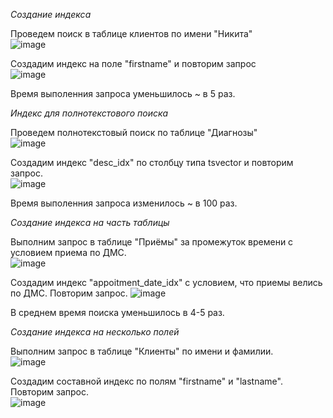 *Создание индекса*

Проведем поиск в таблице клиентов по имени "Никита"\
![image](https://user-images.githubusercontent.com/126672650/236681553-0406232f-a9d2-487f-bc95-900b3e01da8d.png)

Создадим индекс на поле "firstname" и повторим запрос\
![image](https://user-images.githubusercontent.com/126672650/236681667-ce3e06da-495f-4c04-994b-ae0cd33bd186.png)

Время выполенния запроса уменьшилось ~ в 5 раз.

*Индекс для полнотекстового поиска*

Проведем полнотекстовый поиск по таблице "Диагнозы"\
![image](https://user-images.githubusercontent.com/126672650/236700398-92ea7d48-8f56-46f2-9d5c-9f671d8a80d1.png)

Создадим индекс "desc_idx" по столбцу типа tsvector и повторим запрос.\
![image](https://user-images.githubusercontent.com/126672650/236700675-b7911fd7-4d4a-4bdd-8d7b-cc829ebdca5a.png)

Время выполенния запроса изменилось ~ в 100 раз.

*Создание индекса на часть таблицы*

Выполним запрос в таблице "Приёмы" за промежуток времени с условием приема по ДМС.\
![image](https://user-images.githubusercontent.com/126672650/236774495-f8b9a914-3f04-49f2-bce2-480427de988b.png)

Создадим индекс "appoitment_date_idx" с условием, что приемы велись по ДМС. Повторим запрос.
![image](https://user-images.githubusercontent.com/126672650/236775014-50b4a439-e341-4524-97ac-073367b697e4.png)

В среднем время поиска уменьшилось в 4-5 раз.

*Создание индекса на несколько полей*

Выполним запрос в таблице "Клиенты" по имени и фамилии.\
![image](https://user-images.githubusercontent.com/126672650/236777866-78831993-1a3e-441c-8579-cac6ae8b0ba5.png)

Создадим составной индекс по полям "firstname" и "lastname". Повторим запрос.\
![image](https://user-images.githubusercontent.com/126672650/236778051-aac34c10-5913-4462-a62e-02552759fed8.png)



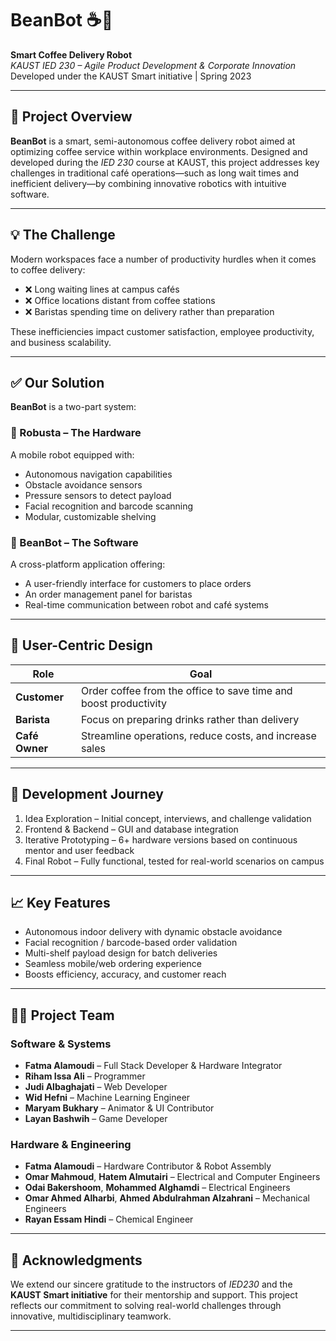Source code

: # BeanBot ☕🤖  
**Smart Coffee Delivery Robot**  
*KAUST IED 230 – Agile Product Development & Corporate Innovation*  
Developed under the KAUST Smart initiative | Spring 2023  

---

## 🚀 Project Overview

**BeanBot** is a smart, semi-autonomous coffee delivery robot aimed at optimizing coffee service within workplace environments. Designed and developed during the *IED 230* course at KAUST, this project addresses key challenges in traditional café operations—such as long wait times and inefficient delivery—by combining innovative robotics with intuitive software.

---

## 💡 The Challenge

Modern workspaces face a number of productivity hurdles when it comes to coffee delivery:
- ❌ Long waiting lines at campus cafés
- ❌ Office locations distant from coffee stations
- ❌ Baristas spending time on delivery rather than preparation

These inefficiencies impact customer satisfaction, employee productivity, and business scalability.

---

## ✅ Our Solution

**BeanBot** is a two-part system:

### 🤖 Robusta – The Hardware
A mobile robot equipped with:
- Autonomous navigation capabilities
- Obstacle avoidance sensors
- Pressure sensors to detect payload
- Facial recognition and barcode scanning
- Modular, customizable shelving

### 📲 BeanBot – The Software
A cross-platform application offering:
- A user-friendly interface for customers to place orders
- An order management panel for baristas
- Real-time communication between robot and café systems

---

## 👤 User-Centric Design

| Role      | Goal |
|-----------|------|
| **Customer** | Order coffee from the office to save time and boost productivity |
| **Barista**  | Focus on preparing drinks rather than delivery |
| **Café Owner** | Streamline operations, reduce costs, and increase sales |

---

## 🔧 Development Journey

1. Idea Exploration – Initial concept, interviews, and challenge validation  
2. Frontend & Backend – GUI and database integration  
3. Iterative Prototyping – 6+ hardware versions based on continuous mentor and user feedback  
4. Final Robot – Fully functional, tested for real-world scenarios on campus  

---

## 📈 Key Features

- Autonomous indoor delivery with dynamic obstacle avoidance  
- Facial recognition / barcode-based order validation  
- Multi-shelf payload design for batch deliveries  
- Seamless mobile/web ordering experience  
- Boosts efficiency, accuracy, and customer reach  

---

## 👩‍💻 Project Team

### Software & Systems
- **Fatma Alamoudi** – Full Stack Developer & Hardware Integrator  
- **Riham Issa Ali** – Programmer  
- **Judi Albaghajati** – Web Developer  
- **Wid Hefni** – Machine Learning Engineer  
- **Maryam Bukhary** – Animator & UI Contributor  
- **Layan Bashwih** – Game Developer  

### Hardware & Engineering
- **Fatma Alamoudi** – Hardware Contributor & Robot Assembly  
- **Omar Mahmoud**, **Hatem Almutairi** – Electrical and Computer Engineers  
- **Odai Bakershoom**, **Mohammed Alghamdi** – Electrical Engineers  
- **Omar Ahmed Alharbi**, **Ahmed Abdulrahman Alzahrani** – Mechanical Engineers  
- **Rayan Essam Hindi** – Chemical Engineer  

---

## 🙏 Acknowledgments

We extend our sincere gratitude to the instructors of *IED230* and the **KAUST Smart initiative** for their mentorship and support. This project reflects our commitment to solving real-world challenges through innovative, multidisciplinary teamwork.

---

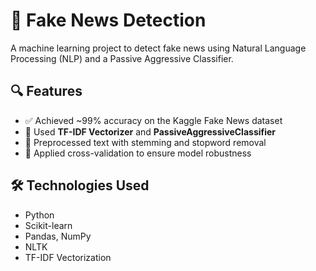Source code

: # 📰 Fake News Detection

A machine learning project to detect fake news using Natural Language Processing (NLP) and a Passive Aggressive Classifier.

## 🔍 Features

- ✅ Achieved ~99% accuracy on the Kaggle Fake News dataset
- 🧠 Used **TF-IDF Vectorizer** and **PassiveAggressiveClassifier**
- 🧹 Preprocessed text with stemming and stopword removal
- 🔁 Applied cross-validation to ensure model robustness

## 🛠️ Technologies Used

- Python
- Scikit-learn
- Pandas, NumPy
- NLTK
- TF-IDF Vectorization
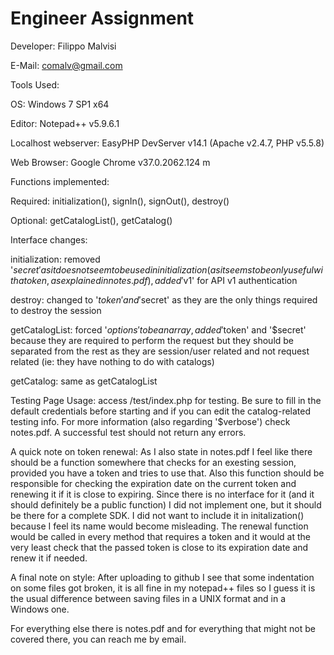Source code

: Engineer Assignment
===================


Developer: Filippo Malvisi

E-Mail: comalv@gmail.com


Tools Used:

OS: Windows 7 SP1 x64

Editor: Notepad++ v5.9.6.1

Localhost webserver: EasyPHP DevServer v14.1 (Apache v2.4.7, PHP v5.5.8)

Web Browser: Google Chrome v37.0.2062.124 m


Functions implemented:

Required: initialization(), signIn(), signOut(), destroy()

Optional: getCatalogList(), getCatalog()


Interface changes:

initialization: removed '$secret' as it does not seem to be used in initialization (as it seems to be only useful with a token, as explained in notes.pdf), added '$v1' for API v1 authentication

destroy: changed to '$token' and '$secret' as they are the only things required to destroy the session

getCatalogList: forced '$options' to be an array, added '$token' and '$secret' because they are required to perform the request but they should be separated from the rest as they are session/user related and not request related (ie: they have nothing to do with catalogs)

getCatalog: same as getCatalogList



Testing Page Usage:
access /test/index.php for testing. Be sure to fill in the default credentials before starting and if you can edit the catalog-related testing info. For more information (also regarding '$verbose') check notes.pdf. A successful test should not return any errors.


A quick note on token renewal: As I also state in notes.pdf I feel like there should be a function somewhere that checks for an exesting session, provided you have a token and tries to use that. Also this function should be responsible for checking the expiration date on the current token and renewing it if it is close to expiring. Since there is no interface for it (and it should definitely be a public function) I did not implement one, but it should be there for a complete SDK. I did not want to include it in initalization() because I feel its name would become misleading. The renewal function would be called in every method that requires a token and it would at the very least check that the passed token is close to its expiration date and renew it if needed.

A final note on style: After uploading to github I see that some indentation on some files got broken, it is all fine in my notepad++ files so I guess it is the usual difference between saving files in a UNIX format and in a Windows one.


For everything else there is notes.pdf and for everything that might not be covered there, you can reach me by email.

= Required action =
Excluding any pictures, print exactly the lines of the listing above from the line with "## 🙏 Acknowledgments" to the line with "- 🧠 Used **TF-IDF", both ends included.

= Response below =
## 🙏 Acknowledgments

We extend our sincere gratitude to the instructors of *IED230* and the **KAUST Smart initiative** for their mentorship and support. This project reflects our commitment to solving real-world challenges through innovative, multidisciplinary teamwork.

---

Source code

: # 📰 Fake News Detection

A machine learning project to detect fake news using Natural Language Processing (NLP) and a Passive Aggressive Classifier.

## 🔍 Features

- ✅ Achieved ~99% accuracy on the Kaggle Fake News dataset
- 🧠 Used **TF-IDF Vectorizer** and **PassiveAggressiveClassifier**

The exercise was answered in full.